Maßgeblich dafür, ob Rentner eine Steuererklärung abgeben müssen, ist der gesetzliche Grundfreibetrag: Sobald Rentner mit ihren Einkünften darüber liegen, müssen sie eine Steuererklärung abgeben und je nachdem, was sie von den Einkünften abziehen können, müssen sie Steuern zahlen.

Rentner sollten also die Rentenerhöhungen im Auge behalten. Mit der Erhöhung kann der Grundfreibetrag überschritten werden. So rutschen zahlreiche Rentner in die Steuerpflicht.

  • Der Grundfreibetrag beträgt:

Für 2022  = 9.984 € / 19.968 € (jeweils Alleinstehende / Ehepartner).

  • Was können Rentner von den Einkünften abziehen?

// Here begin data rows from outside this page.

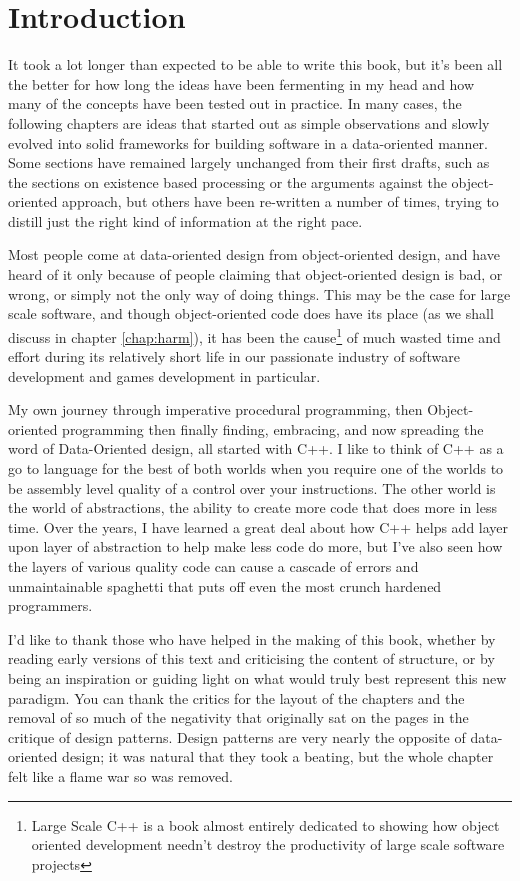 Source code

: \chapter*{Introduction}

It took a lot longer than expected to be able to write this book, but it's been
all the better for how long the ideas have been fermenting in my head and how
many of the concepts have been tested out in practice. In many cases, the
following chapters are ideas that started out as simple observations and slowly
evolved into solid frameworks for building software in a data-oriented manner.
Some sections have remained largely unchanged from their first drafts, such as
the sections on existence based processing or the arguments against the
object-oriented approach, but others have been re-written a number of times,
trying to distill just the right kind of information at the right pace.

Most people come at data-oriented design from object-oriented design, and have
heard of it only because of people claiming that object-oriented design is bad,
or wrong, or simply not the only way of doing things. This may be the case for
large scale software, and though object-oriented code does have its place (as
we shall discuss in chapter \ref{chap:harm}), it has been the cause\footnote{
Large Scale C++ is a book almost entirely dedicated to showing how object
oriented development needn't destroy the productivity of large scale software
projects} of much wasted time and effort during its relatively short life in
our passionate industry of software development and games development in
particular.

My own journey through imperative procedural programming, then Object-oriented
programming then finally finding, embracing, and now spreading the word of
Data-Oriented design, all started with C++. I like to think of C++ as a go to
language for the best of both worlds when you require one of the worlds to be
assembly level quality of a control over your instructions. The other world is
the world of abstractions, the ability to create more code that does more in
less time. Over the years, I have learned a great deal about how C++ helps add
layer upon layer of abstraction to help make less code do more, but I've also
seen how the layers of various quality code can cause a cascade of errors and
unmaintainable spaghetti that puts off even the most crunch hardened
programmers.

I'd like to thank those who have helped in the making of this book, whether by
reading early versions of this text and criticising the content of structure,
or by being an inspiration or guiding light on what would truly best represent
this new paradigm. You can thank the critics for the layout of the chapters and
the removal of so much of the negativity that originally sat on the pages in
the critique of design patterns. Design patterns are very nearly the opposite
of data-oriented design; it was natural that they took a beating, but the whole
chapter felt like a flame war so was removed.

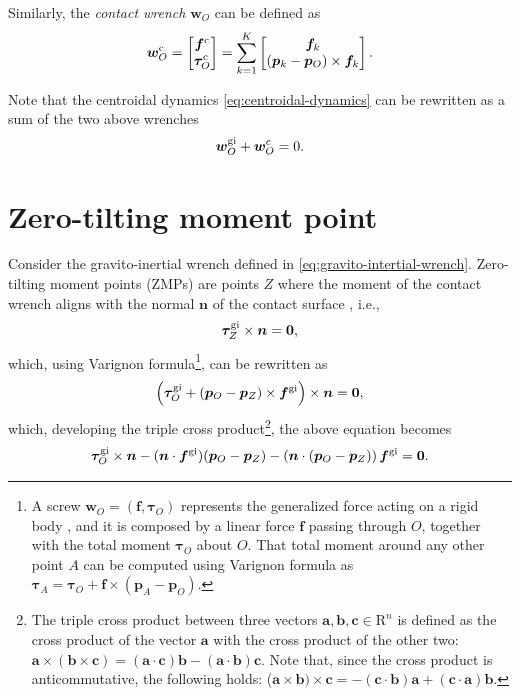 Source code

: Similarly, the \textit{contact wrench} $\bm{w}_O$ can be defined as
\begin{equation}
    \label{eq:contact-wrench}
    \bm{w}_O^{\rm c}
    =
    \begin{bmatrix}
        \bm{f}^{\rm c} \\
        \bm{\tau}_O^{\rm c}
    \end{bmatrix}
    =
    \sum_{k=1}^K
    \begin{bmatrix}
        \bm{f}_k\\
        (\bm{p}_k - \bm{p}_O) \times \bm{f}_k
    \end{bmatrix}.
\end{equation}

Note that the centroidal dynamics \eqref{eq:centroidal-dynamics} can be
rewritten as a sum of the two above wrenches
\begin{equation}
    \bm{w}_O^{\rm gi} + \bm{w}_O^c = 0.
\end{equation}

\section{Zero-tilting moment point}
\label{sec:zero-tilting-moment-point}
Consider the gravito-inertial wrench defined in \ref{eq:gravito-intertial-wrench}. Zero-tilting moment points (ZMPs) are points $Z$ where the moment of the contact wrench aligns with the normal $\bm{n}$ of the contact surface \cite{SardainBessonnet2004}, i.e.,
\begin{equation}
    \label{eq:zmp-non-tilting-condition}
    \bm{\tau}_Z^{\rm gi} \times \bm{n} = \bm{0},
\end{equation}
which, using Varignon formula\footnote{A screw $\bm{w}_O =
(\bm{f},\bm{\tau}_O)$ represents the generalized force acting on a rigid body
\cite{Featherstone2007RigidBodyDynamicsAlgorithms},
and it is composed by a linear force $\bm{f}$ passing through $O$, together with the
total moment $\bm{\tau}_O$ about $O$. That total moment around any other point
$A$ can be computed using Varignon formula as $\bm{\tau}_A=\bm{\tau}_O+\bm{f}\times(\bm{p}_A-\bm{p}_O)$.}, can be rewritten as
\begin{equation*}
    \left(\bm{\tau}_O^{\rm gi} + (\bm{p}_O - \bm{p}_Z) \times \bm{f}^{\rm gi}\right) \times \bm{n} = \bm{0},
\end{equation*}
which, developing the triple cross product\footnote{The triple cross product
between three vectors $\bm{a}, \bm{b}, \bm{c} \in \mathrm{R}^n$ is defined as
the cross product of the vector $\bm{a}$ with the cross product of the other
two: $\bm{a}\times(\bm{b}\times\bm{c})=(\bm{a}\cdot\bm{c})\bm{b}-
(\bm{a}\cdot\bm{b})\bm{c}$. Note that, since the cross product is anticommutative,
the following holds:
($\bm{a}\times\bm{b})\times\bm{c}=-(\bm{c}\cdot\bm{b})\bm{a}+
(\bm{c}\cdot\bm{a})\bm{b}$.}, the above equation becomes
\begin{equation}
    \bm{\tau}_O^{\rm gi} \times \bm{n} - (\bm{n} \cdot \bm{f}^{\rm gi}) (\bm{p}_O - \bm{p}_Z) - \left(\bm{n} \cdot (\bm{p}_O - \bm{p}_Z)\right) \bm{f}^{\rm gi} = \bm{0}.
\end{equation}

Werbungskosten > Anlage R Zeile 37

Kontoführungsgebühren, Steuerberatungskosten, Gewerkschaftsbeiträge, mindestens 102 € Werbungskosten-Pauschbetrag

Krankheitskosten > Anlage Außergewöhnliche Belastungen

Ausgaben für die Gesundheit, soweit sie die zumutbare Eigenbelastung übersteigen, sind abzugsfähig. Dazu gehören beispielsweise Kosten für Medikamente, Kosten für Zahnersatz oder Hilfsmittel wie Prothesen, Kur- oder Krankenhauskosten, Pflegekosten.

Versicherungsbeiträge > Anlage Vorsorgeaufwand

Kranken- und Pflegeversicherung in voller Höhe, Haftpflicht  nur dann, wenn die Beitragszahlungen zur Kranken- und Pflegeversicherung den Pauschbetrag  pro Jahr nicht übersteigen.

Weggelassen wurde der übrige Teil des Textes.